WHAT THE EXERCISE ASKS: Transcribe the entire listing exactly as it appears.
══ DATASET RECORDS ══
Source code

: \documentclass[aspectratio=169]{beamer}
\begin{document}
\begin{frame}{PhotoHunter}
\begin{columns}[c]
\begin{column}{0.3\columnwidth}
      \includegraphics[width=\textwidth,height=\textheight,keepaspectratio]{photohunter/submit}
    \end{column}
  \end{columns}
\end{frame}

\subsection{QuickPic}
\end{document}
═══
TASK ANSWER:
Source code

: \documentclass[aspectratio=169]{beamer}
\begin{document}
\begin{frame}{PhotoHunter}
\begin{columns}[c]
\begin{column}{0.3\columnwidth}
      \includegraphics[width=\textwidth,height=\textheight,keepaspectratio]{photohunter/submit}
    \end{column}
  \end{columns}
\end{frame}

\subsection{QuickPic}
\end{document}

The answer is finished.